When a treating oncologist prescribes an off-label use of a pharmaceutical to treat cancer, the health insurer must determine if that use is for a "medically accepted indication" and, if so, the insurer must provide coverage. A "medically accepted indication" is one that is supported by "medical or scientific evidence." "Medical or scientific evidence" can be found in one or more of the following sources:
A. peer-reviewed scientific studies published in or accepted for publication by medical journals that meet nationally recognized requirements for scientific manuscripts and that submit most of their published articles for review by experts who are not part of the editorial staff;
B. peer-reviewed literature, biomedical compendia, and other medical literature that meet the criteria of the National Institutes of Health's National Library of Medicine for indexing in Index Medicus, Excerpta Medicus (EMBASE), Medline and MEDLARS database Health Services Technology Assessment Research (HSTAR);
C. medical journals recognized by the federal Secretary of Health and Human Services, under Section 1861(t)(2) of the federal Social Security Act;
D. the following standard reference compendia: the American Hospital Formulary Service-Drug Information, the American Medical Association Drug Evaluation, and the United States Pharmacopoeia-Drug Information;
E. findings, studies, or research conducted by or under auspices of federal government agencies and nationally recognized federal research institutes, including the Agency for Health Care Policy and Research, National Institutes of Health, National Cancer Institute, National Academy of Sciences, Center for Medicare and Medicaid Services and any national board recognized by the National Institutes of Health for the purposes of evaluating the medical value of health services; and
F. peer-reviewed abstracts accepted for presentation at major medical association meetings.
In general, materials contained on the online research site, Medline, meet the criteria of "medical or scientific evidence."
The Department interprets the word "supported" to mean that there is corroborating evidence or information for the prescribed use. The language is not intended to require clinical trials finding the prescribed use efficacious. Denials based on a lack of clinical trials for the prescribed use will not meet the standards of this law, rather, insurers must evaluate each available source of "medical or scientific evidence" and determine whether any contain corroborating evidence for the prescribed use. If one or more of the sources contain such corroborating evidence, the off-label use must be covered.
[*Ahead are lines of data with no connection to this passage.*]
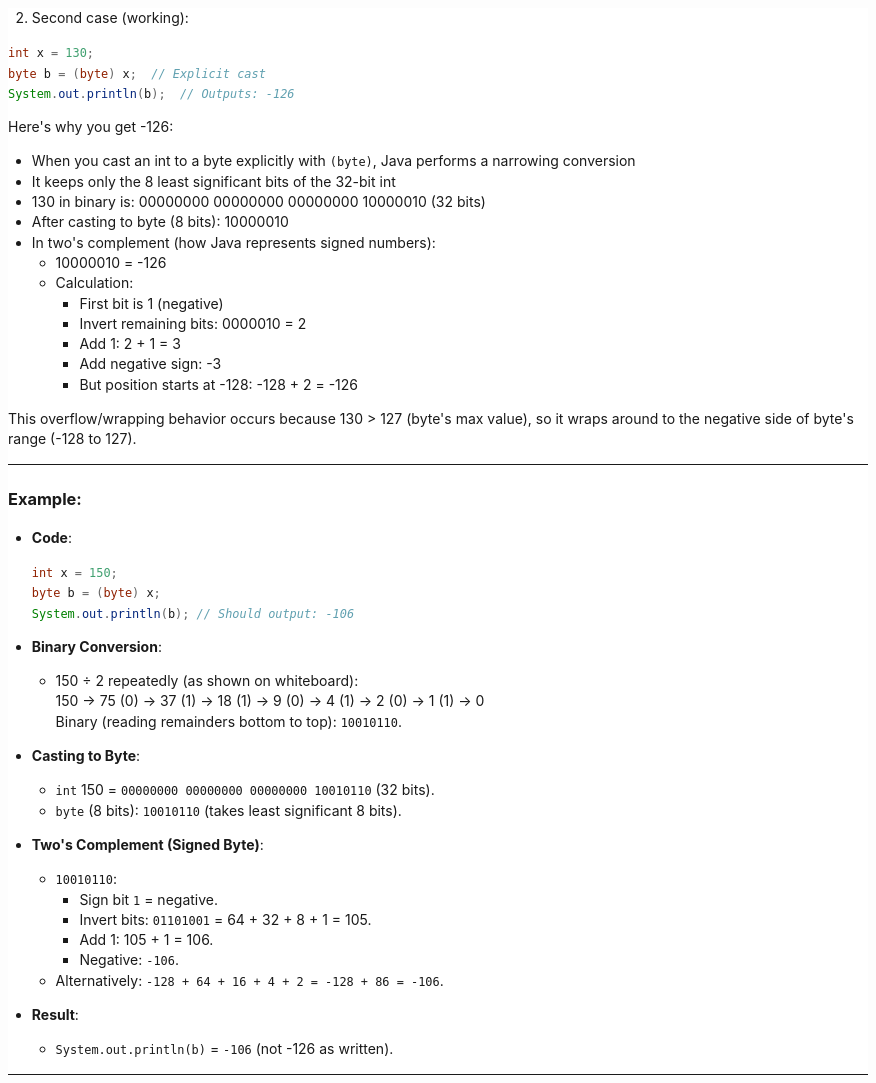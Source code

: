 2. Second case (working):
```java
int x = 130;
byte b = (byte) x;  // Explicit cast
System.out.println(b);  // Outputs: -126
```
Here's why you get -126:
- When you cast an int to a byte explicitly with `(byte)`, Java performs a narrowing conversion
- It keeps only the 8 least significant bits of the 32-bit int
- 130 in binary is: 00000000 00000000 00000000 10000010 (32 bits)
- After casting to byte (8 bits): 10000010
- In two's complement (how Java represents signed numbers):
  - 10000010 = -126
  - Calculation: 
    * First bit is 1 (negative)
    * Invert remaining bits: 0000010 = 2
    * Add 1: 2 + 1 = 3
    * Add negative sign: -3
    * But position starts at -128: -128 + 2 = -126

This overflow/wrapping behavior occurs because 130 > 127 (byte's max value), so it wraps around to the negative side of byte's range (-128 to 127).

----

### Example:
- **Code**:
  ```java
  int x = 150;  
  byte b = (byte) x;  
  System.out.println(b); // Should output: -106 
  ```

- **Binary Conversion**:
  - 150 ÷ 2 repeatedly (as shown on whiteboard):  
    150 → 75 (0) → 37 (1) → 18 (1) → 9 (0) → 4 (1) → 2 (0) → 1 (1) → 0  
    Binary (reading remainders bottom to top): `10010110`.

- **Casting to Byte**:
  - `int` 150 = `00000000 00000000 00000000 10010110` (32 bits).  
  - `byte` (8 bits): `10010110` (takes least significant 8 bits).

- **Two's Complement (Signed Byte)**:
  - `10010110`:  
    - Sign bit `1` = negative.  
    - Invert bits: `01101001` = 64 + 32 + 8 + 1 = 105.  
    - Add 1: 105 + 1 = 106.  
    - Negative: `-106`.  
  - Alternatively: `-128 + 64 + 16 + 4 + 2 = -128 + 86 = -106`.

- **Result**:
  - `System.out.println(b)` = `-106` (not -126 as written).

---
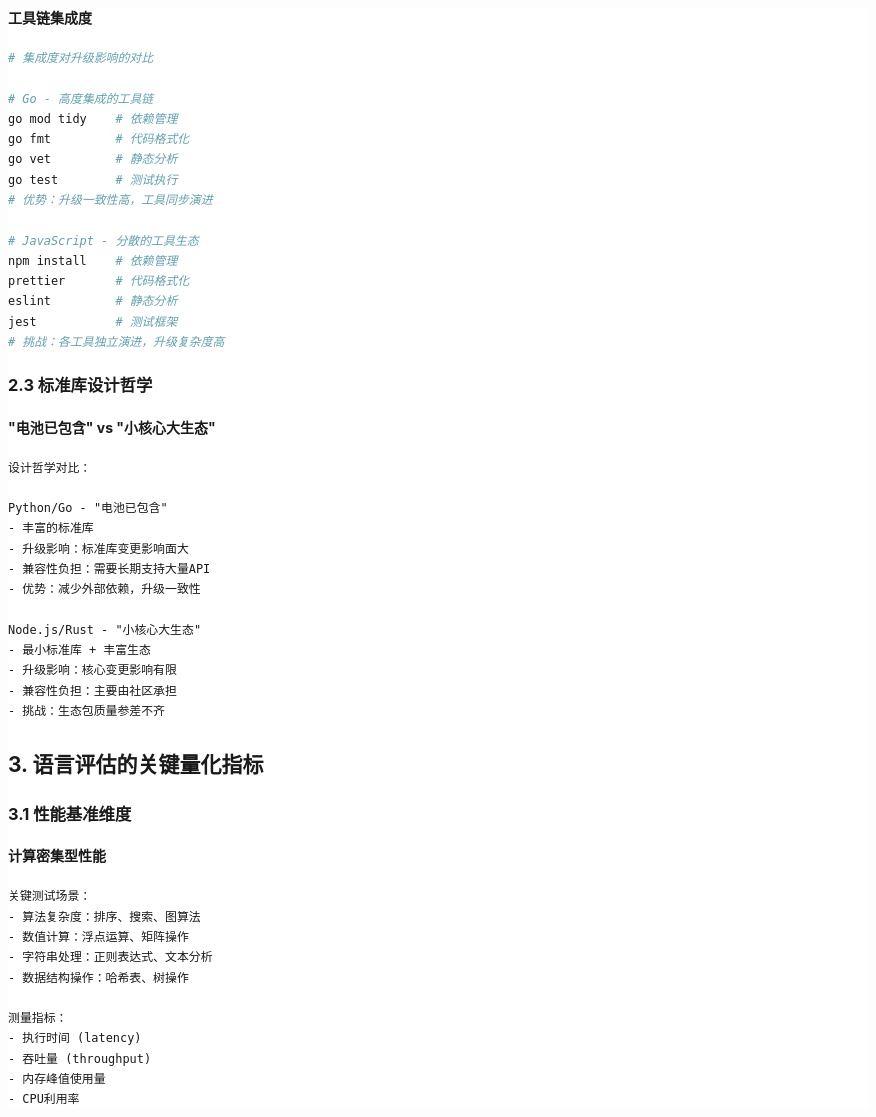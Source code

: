 #### 工具链集成度

```bash
# 集成度对升级影响的对比

# Go - 高度集成的工具链
go mod tidy    # 依赖管理
go fmt         # 代码格式化
go vet         # 静态分析
go test        # 测试执行
# 优势：升级一致性高，工具同步演进

# JavaScript - 分散的工具生态
npm install    # 依赖管理
prettier       # 代码格式化  
eslint         # 静态分析
jest           # 测试框架
# 挑战：各工具独立演进，升级复杂度高
```

### 2.3 标准库设计哲学

#### "电池已包含" vs "小核心大生态"

```text
设计哲学对比：

Python/Go - "电池已包含"
- 丰富的标准库
- 升级影响：标准库变更影响面大
- 兼容性负担：需要长期支持大量API
- 优势：减少外部依赖，升级一致性

Node.js/Rust - "小核心大生态"  
- 最小标准库 + 丰富生态
- 升级影响：核心变更影响有限
- 兼容性负担：主要由社区承担
- 挑战：生态包质量参差不齐
```

## 3. 语言评估的关键量化指标

### 3.1 性能基准维度

#### 计算密集型性能

```text
关键测试场景：
- 算法复杂度：排序、搜索、图算法
- 数值计算：浮点运算、矩阵操作
- 字符串处理：正则表达式、文本分析
- 数据结构操作：哈希表、树操作

测量指标：
- 执行时间 (latency)
- 吞吐量 (throughput)  
- 内存峰值使用量
- CPU利用率
```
The required coverage under the law includes medically necessary services associated with the administration of the drug. Insurers should refer to Division of Health Care Administration Rule 10, or any successor rule, for the definition of medically necessary care.
Off-label uses of pharmaceuticals to treat cancer prescribed by treating oncologists may be denied coverage where: (1) the federal Food and Drug Administration has determined the use of the pharmaceutical to be contraindicated for the prescribed use; or (2) the prescribed use is not for a medically accepted indication as set forth above.
If an insurer denies a claim for coverage of an off-label use of pharmaceuticals to treat cancer, any appeal of that claim must be treated as an emergency appeal and determined within the applicable time limits for emergency appeals. Those time limits are 72 from the receipt of the grievance or appeal for first level appeals and 48 hours from receipt of the grievance or appeal for second level appeals. Please refer to Division of Health Care Administration Rule 10 Implementation Manual, Sections 203(D)(2)(a); 10.203(5)(a). To the extent those timeframes may be amended in the future, insurers shall be bound by the applicable time limits for expedited or emergency internal appeals.
If an insured is dissatisfied with the results of the internal appeals process, he/she may seek an independent external review of the denial of coverage for the off label use of a pharmaceutical to treat cancer pursuant to 8 V.S.A. §4089f. The Department will handle all such appeals on an expedited basis.
1 This includes Medicaid, the Vermont health access plan, VScript and other public health care assistance programs.